Buddhist birth stories; or, Jataka tales, Volume 1
THE OLDEST COLLECTION OF FOLK-LORE EXTANT:
BEING
THE JĀTAKATTHAVAṆṆANĀ,
For the first time Edited in the Original Pāli
By V. FAUSBÖLL,
AND TRANSLATED
By T. W. RHYS DAVIDS.
TRANSLATION. VOLUME I.
HERTFORD: PRINTED BY STEPHEN AUSTIN AND SONS.
TO GEHEIM-RATH PROFESSOR DOCTOR STENZLER MY FIRST GUIDE IN ORIENTAL STUDIES IN CONGRATULATION ON HIS ‘DOCTOR JUBILÄUM’ AND IN DEEP RESPECT FOR HIS PROFOUND SCHOLARSHIP THIS WORK IS DEDICATED BY HIS GRATEFUL PUPIL THE AUTHOR.
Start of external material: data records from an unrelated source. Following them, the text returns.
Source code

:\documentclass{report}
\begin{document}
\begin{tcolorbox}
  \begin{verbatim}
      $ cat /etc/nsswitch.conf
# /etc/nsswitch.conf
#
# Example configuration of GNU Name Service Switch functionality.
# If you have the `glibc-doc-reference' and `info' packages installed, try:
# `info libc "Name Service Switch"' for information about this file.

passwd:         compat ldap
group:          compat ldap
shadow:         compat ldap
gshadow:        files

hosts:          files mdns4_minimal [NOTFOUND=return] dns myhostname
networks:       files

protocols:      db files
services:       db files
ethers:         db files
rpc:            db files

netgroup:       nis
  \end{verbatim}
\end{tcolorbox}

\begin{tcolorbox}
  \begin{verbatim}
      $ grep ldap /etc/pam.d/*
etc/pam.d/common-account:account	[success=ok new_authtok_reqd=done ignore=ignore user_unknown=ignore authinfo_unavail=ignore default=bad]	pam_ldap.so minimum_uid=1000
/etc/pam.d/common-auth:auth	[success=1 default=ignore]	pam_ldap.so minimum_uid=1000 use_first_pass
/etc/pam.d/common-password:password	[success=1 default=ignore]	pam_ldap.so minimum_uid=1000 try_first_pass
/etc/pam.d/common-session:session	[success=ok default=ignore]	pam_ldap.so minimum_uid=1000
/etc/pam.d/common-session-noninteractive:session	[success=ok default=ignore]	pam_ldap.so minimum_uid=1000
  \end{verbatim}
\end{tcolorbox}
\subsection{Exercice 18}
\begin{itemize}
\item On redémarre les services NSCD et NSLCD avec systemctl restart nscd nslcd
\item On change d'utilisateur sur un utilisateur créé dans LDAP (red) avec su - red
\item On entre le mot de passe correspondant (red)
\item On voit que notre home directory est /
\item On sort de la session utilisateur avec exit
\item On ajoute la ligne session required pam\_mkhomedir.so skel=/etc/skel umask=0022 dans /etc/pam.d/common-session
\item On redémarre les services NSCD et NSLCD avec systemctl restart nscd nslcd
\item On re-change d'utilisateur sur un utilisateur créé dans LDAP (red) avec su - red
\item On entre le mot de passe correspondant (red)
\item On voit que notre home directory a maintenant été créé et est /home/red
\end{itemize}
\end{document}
It is well known that amongst the Buddhist Scriptures there is one book in which a large number of old stories, fables, and fairy tales, lie enshrined in an edifying commentary; and have thus been preserved for the study and amusement of later times. How this came about is not at present quite certain. The belief of orthodox Buddhists on the subject is this. The Buddha, as occasion arose, was accustomed throughout his long career to explain and comment on the events happening around him, by telling of similar events that had occurred in his own previous births. The experience, not of one lifetime only, but of many lives, was always present to his mind; and it was this experience he so often used to point a moral, or adorn a tale. The stories so told are said to have been reverently learnt and repeated by his disciples; and immediately after his death 550 of them were gathered together in one collection, called the Book of the 550 Jātakas or Births; the commentary to which gives for each Jātaka, or Birth Story, an account of the event in Gotama’s life which led to his first telling that particular story. Both text and commentary were then handed down intact, and in the Pāli language in which they were composed, to the time of the Council of Patna (held in or about the year 250 B.C.); and they were carried in the following year to Ceylon by the great missionary Mahinda. There the commentary was translated into Siŋhalese, the Aryan dialect spoken in Ceylon; and was re-translated into its present form in the Pāli language in the fifth century of our era. But the text of the Jātaka stories themselves has been throughout preserved in its original Pāli form.